Would you be comfortable if @joe.public was that person?
No one seeking censorship resistance should allow this to continue to be controlled by anyone except through public debate and application of the HPS mechanism.
Will you support the limitation of adding malicious actors to the list only through the HPS mechanism, and enabling folks to get off the list as outlined above?
Also, you have control of it now. Absent compelling evidence of malicious acts, I recommend removing @joe.public from that list without delay. My understanding is his only fault was in replying to spam with the purpose of discouraging it.
Certainly that does not warrant being censored as a threat to Hive.
I haven't heard any other allegation of wrongdoing committed by @joe.public. Unless there is some other reason to censor them, I reckon integrity requires removing that sanction forthwith.
I have not heard any other allegations either.
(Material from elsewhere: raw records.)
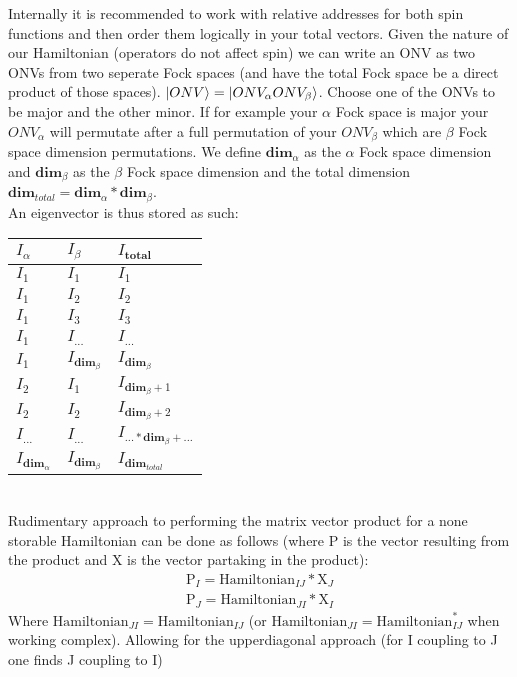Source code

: \documentclass[12p]{article}
\begin{document}
Internally it is recommended to work with relative addresses for both spin functions and then order them logically in your total vectors. Given the nature of our Hamiltonian (operators do not affect spin) we can write an ONV as two ONVs from two seperate Fock spaces (and have the total Fock space be a direct product of those spaces). $\ket{ONV} = \ket{ONV_\alpha ONV_\beta}$. Choose one of the ONVs to be major and the other minor. If for example your $\alpha$ Fock space is major your $ONV_\alpha$ will permutate after a full permutation of your $ONV_\beta$ which are $\beta$ Fock space dimension permutations.
We define $\textbf{dim}_\alpha$ as the $\alpha$ Fock space dimension and $\textbf{dim}_\beta$ as the $\beta$ Fock space dimension and the total dimension $\textbf{dim}_{total} = \textbf{dim}_\alpha * \textbf{dim}_\beta$. \\
An eigenvector is thus stored as such:
\begin{tabular}{|l|l||l|}
\hline
$I_{\alpha}$ & $I_{\beta}$ & $I_{\textbf{total}}$ \\ \hline
$I_1$ & $I_1$ & $I_1$ \\ \hline
$I_1$ & $I_2$ & $I_2$ \\ \hline
$I_1$ & $I_3$ & $I_3$ \\ \hline
$I_1$ & $I_{...}$ & $I_{...}$ \\ \hline
$I_1$ & $I_{\textbf{dim}_\beta}$ & $I_{\textbf{dim}_\beta}$ \\ \hline
$I_2$ & $I_{1}$ & $I_{\textbf{dim}_\beta + 1}$ \\ \hline
$I_2$ & $I_{2}$ & $I_{\textbf{dim}_\beta + 2}$ \\ \hline
$I_{...}$ & $I_{...}$ & $I_{... * \textbf{dim}_\beta + ...}$ \\ \hline
$I_{\textbf{dim}_\alpha}$ & $I_{\textbf{dim}_\beta}$ & $I_{\textbf{dim}_{total}}$ \\ \hline
\end{tabular}
\\
Rudimentary approach to performing the matrix vector product for a none storable Hamiltonian can be done as follows (where P is the vector resulting from the product and X is the vector partaking in the product):
\begin{align}
  \text{P}_{I} = \text{Hamiltonian}_{IJ} * \text{X}_{J} \\
  \text{P}_{J} = \text{Hamiltonian}_{JI} * \text{X}_{I}
\end{align}
Where $\text{Hamiltonian}_{JI} = \text{Hamiltonian}_{IJ}$ (or $\text{Hamiltonian}_{JI} = \text{Hamiltonian}_{IJ}^*$ when working complex). Allowing for the upperdiagonal approach (for I coupling to J one finds J coupling to I)
\end{document}
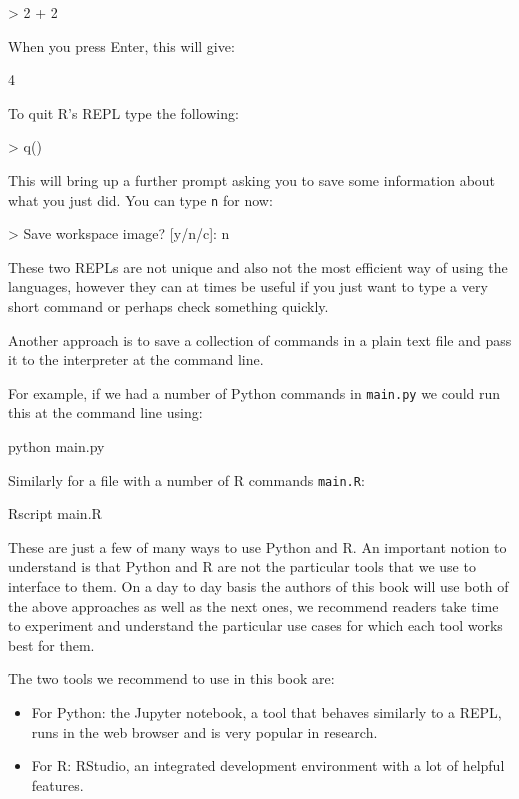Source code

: \begin{Rin-no-test}
> 2 + 2
\end{Rin-no-test}

When you press Enter, this will give:

\begin{Rout-no-test}
4
\end{Rout-no-test}

To quit R's REPL type the following:

\begin{Rin-no-test}
> q()
\end{Rin-no-test}

This will bring up a further prompt asking you to save some information about
what you just did. You can type \texttt{n} for now:

\begin{Rin-no-test}
> Save workspace image? [y/n/c]: n
\end{Rin-no-test}

These two REPLs are not unique and also not the most efficient way of using the
languages, however they can at times be useful if you just want to type a very
short command or perhaps check something quickly.

Another approach is to save a collection of commands in a plain text file and
pass it to the interpreter at the command line.

For example, if we had a number of Python commands in \texttt{main.py}
we could run this at the command line using:

\begin{cliin}
python main.py
\end{cliin}

Similarly for a file with a number of R commands \texttt{main.R}:

\begin{cliin}
Rscript main.R
\end{cliin}

These are just a few of many ways to use Python and R. An important notion to
understand is that Python and R are not the particular tools that we use to
interface to them. On a day to day basis the authors of this book will use both
of the above approaches as well as the next ones, we recommend readers take time
to experiment and understand the particular use cases for which each tool works
best for them.

The two tools we recommend to use in this book are:

\begin{itemize}
    \item For Python: the Jupyter notebook, a tool that behaves similarly to a
        REPL, runs in the web browser and is very popular in research.
    \item For R: RStudio, an integrated development environment with a lot of
        helpful features.
\end{itemize}

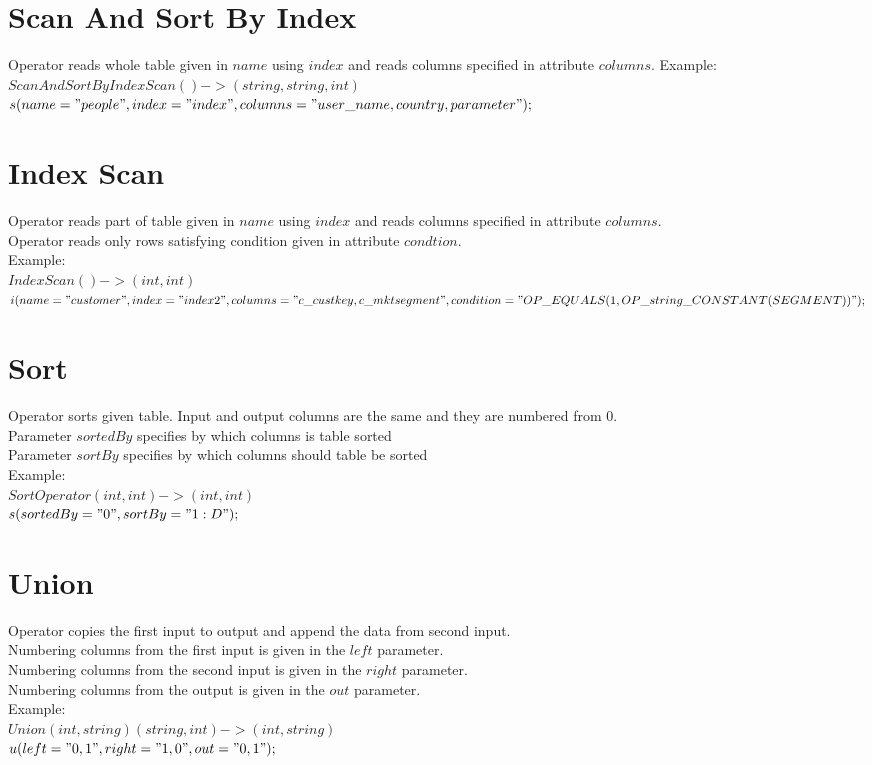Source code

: \documentclass{article}
\begin{document}
\section{Scan And Sort By Index}
Operator reads whole table given in $name$ using $index$ and reads columns specified in attribute $columns$.
Example:\\
$ScanAndSortByIndexScan()->(string,string,int)$\\
$s(name="people",index="index",columns="user\_name,country,parameter"); $\\ 


\section{Index Scan}
Operator reads part of table given in $name$ using $index$ and reads columns specified in attribute $columns$.\\
Operator reads only rows satisfying condition given in attribute $condtion$.\\
Example:\\
$IndexScan()->(int,int)$\\
$i(name="customer",index="index2",columns="c\_custkey,c\_mktsegment",condition="OP\_EQUALS(1,OP\_string\_CONSTANT(SEGMENT))");$\\



\section{Sort}
Operator sorts given table.
Input and output columns are the same and they are numbered from 0.\\
Parameter $sortedBy$ specifies by which columns is table sorted\\
Parameter $sortBy$ specifies by which columns should table be sorted\\
Example:\\
$SortOperator(int,int)->(int,int)$\\
$s(sortedBy="0",sortBy="1:D");$\\


\section{Union}
Operator copies the first input to output and append the data from second input.\\
Numbering columns from the first input is given in the $left$ parameter.\\
Numbering columns from the second input is given in the $right$ parameter.\\
Numbering columns from the output is given in the $out$ parameter.\\
Example:\\
$Union(int,string)(string,int)->(int,string)$\\
$u(left="0,1",right="1,0",out="0,1");$\\
\end{document}
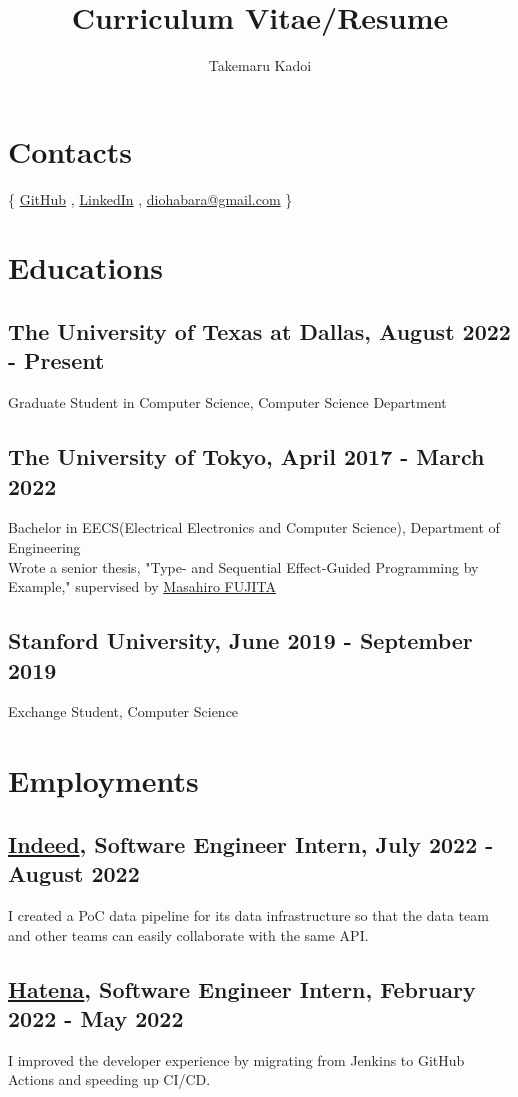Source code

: \documentclass[12pt]{article}
\title{\vspace{-1cm}Curriculum Vitae/Resume}
\author{Takemaru Kadoi}
\date{}
\begin{document}

\section*{Contacts}
  \{
    \href{https://github.com/diohabara/}{GitHub}
    , \href{https://www.linkedin.com/in/takemaru-kadoi}{LinkedIn}
    , \href{mailto:diohabara@gmail.com}{diohabara@gmail.com}
  \}

\section*{Educations}
  \subsection*{The University of Texas at Dallas, August 2022 - Present}
    Graduate Student in Computer Science, Computer Science Department
  \subsection*{The University of Tokyo, April 2017 - March 2022}
    Bachelor in EECS(Electrical Electronics and Computer Science), Department of Engineering
    \\
    Wrote a senior thesis, "Type- and Sequential Effect-Guided Programming by Example," supervised by \href{https://www.cad.t.u-tokyo.ac.jp/en/}{Masahiro FUJITA}
  \subsection*{Stanford University, June 2019 - September 2019}
    Exchange Student, Computer Science

\section*{Employments}
  \subsection*{\href{https://www.indeed.com/about}{Indeed}, Software Engineer Intern, July 2022 - August 2022}
    I created a PoC data pipeline for its data infrastructure so that the data team and other teams can easily collaborate with the same API.
  \subsection*{\href{https://hatenacorp.jp/}{Hatena}, Software Engineer Intern, February 2022 - May 2022}
    I improved the developer experience by migrating from Jenkins to GitHub Actions and speeding up CI/CD.
\end{document}
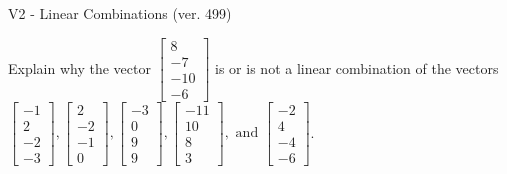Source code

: \begin{exercise}
  \begin{exerciseTitle}V2 - Linear Combinations (ver. 499)\end{exerciseTitle}
  \begin{exerciseStatement}
    Explain why the vector \(\left[\begin{array}{c}
8 \\
-7 \\
-10 \\
-6
\end{array}\right]\)  is or is not a linear 
	combination of the vectors \(\left[\begin{array}{c}
-1 \\
2 \\
-2 \\
-3
\end{array}\right] , \left[\begin{array}{c}
2 \\
-2 \\
-1 \\
0
\end{array}\right] , \left[\begin{array}{c}
-3 \\
0 \\
9 \\
9
\end{array}\right] , \left[\begin{array}{c}
-11 \\
10 \\
8 \\
3
\end{array}\right] , \text{ and } \left[\begin{array}{c}
-2 \\
4 \\
-4 \\
-6
\end{array}\right]\).
	



\end{exerciseStatement}
\end{exercise}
I say you reckon correctly, justly, rightly, and with Logos. These Abuses of others make credibility and integrity, quite impossible, the way I see it. This one is by far not the only, but it is quite heinous of an injustice.
It bodes poorly for the survival of Hive in a world where censorship if burgeoning everywhere. We see what has happened on Steem since the fork, and it is useful to remember that no new code or capabilities were necessary to do any of those things on Steem, and that Hive is just a copy of Steem code. Every bit of the censorship, frozen accounts, and etc., is possible right now on Hive.
All of the frontends for Steem and Hive have been complete garbage compared to what they should be. Condenser is a disorganized over-bloated hunk of shit. We need something sleek and simple. We need to turn these centralized reputations systems into decentralized ones.
I know exactly what we need to do, but I don't have the resources or the knowledge to put them to paper at the moment.
We need a node that gives ownership of the blog to the blogger.
We need custom trending tabs unique to every user.
Reputation must be determined by everyone collectively.
I basically just chalk it up to no one having any idea as to what this platform needs or how to implement it.
I absolutely agree, except that reputation should be just as individually determined as the first two mechanisms. Reputation in the real world is utterly subjective, and that's what makes it useful. If you want something collectively determined, don't call it reputation, because reputation isn't collectively determined IRL.
Call it community response, or something, since that's what it will likely be.
I look forward to the eventuation of a distributed blockchain social media platform, that enables individuals themselves to undertake to control their content choices personally, and participate in collective choices at will.
However platforms fail to meet those goals, they subject the community to arbitrary control.
Thanks!
"All of the frontends for Steem and Hive have been complete garbage compared to what they should be. Condenser is a disorganized over-bloated hunk of shit."
Couldn't have said it better myself. I have a tiny bit of experience working with condenser and it isn't pretty. I had to wade through far too many deprecated or unfinished calls to find the ones that actually work.
"I know exactly what we need to do, but I don't have the resources or the knowledge to put them to paper at the moment."
I'm awful at social networking, but I can code. If I could find an inlet to a community that might organize to develop something that respects all of us, my motivation would soar and I could likely overcome the roadblocks I've found on my quest to make an application frontend to my favorite content blockchain.